== Problem ==
Starting at the top line and ending at the bottom one, repeat the entries exactly and drop every picture.

::: Raw data

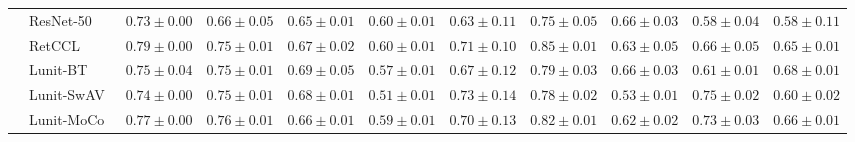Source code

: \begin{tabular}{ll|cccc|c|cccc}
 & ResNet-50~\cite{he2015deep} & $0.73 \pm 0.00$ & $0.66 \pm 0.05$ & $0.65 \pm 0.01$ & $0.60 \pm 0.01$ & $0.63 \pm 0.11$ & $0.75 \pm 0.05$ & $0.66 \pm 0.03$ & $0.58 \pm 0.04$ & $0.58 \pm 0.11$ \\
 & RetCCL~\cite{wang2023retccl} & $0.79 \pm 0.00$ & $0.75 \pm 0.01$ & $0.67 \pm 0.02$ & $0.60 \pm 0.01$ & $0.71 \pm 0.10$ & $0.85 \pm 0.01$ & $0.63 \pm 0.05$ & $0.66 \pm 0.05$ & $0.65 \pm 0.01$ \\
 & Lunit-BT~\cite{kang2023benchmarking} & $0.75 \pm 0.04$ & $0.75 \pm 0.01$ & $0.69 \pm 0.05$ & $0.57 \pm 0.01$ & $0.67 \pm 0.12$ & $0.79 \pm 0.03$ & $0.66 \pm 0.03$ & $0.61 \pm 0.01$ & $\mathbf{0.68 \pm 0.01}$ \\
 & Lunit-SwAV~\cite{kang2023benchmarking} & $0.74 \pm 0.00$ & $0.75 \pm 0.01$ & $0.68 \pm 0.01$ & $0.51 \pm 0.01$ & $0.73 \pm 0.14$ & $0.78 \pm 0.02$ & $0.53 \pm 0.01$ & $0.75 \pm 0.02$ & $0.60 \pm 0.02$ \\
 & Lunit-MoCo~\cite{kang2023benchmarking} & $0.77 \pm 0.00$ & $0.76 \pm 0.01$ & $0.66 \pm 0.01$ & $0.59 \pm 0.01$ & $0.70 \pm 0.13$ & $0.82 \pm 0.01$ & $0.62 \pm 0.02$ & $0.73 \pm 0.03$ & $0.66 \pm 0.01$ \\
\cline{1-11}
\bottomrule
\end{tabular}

::::::

== Your solution ==
Source code

: \begin{tabular}{ll|cccc|c|cccc}
 & ResNet-50~\cite{he2015deep} & $0.73 \pm 0.00$ & $0.66 \pm 0.05$ & $0.65 \pm 0.01$ & $0.60 \pm 0.01$ & $0.63 \pm 0.11$ & $0.75 \pm 0.05$ & $0.66 \pm 0.03$ & $0.58 \pm 0.04$ & $0.58 \pm 0.11$ \\
 & RetCCL~\cite{wang2023retccl} & $0.79 \pm 0.00$ & $0.75 \pm 0.01$ & $0.67 \pm 0.02$ & $0.60 \pm 0.01$ & $0.71 \pm 0.10$ & $0.85 \pm 0.01$ & $0.63 \pm 0.05$ & $0.66 \pm 0.05$ & $0.65 \pm 0.01$ \\
 & Lunit-BT~\cite{kang2023benchmarking} & $0.75 \pm 0.04$ & $0.75 \pm 0.01$ & $0.69 \pm 0.05$ & $0.57 \pm 0.01$ & $0.67 \pm 0.12$ & $0.79 \pm 0.03$ & $0.66 \pm 0.03$ & $0.61 \pm 0.01$ & $\mathbf{0.68 \pm 0.01}$ \\
 & Lunit-SwAV~\cite{kang2023benchmarking} & $0.74 \pm 0.00$ & $0.75 \pm 0.01$ & $0.68 \pm 0.01$ & $0.51 \pm 0.01$ & $0.73 \pm 0.14$ & $0.78 \pm 0.02$ & $0.53 \pm 0.01$ & $0.75 \pm 0.02$ & $0.60 \pm 0.02$ \\
 & Lunit-MoCo~\cite{kang2023benchmarking} & $0.77 \pm 0.00$ & $0.76 \pm 0.01$ & $0.66 \pm 0.01$ & $0.59 \pm 0.01$ & $0.70 \pm 0.13$ & $0.82 \pm 0.01$ & $0.62 \pm 0.02$ & $0.73 \pm 0.03$ & $0.66 \pm 0.01$ \\
\cline{1-11}
\bottomrule
\end{tabular}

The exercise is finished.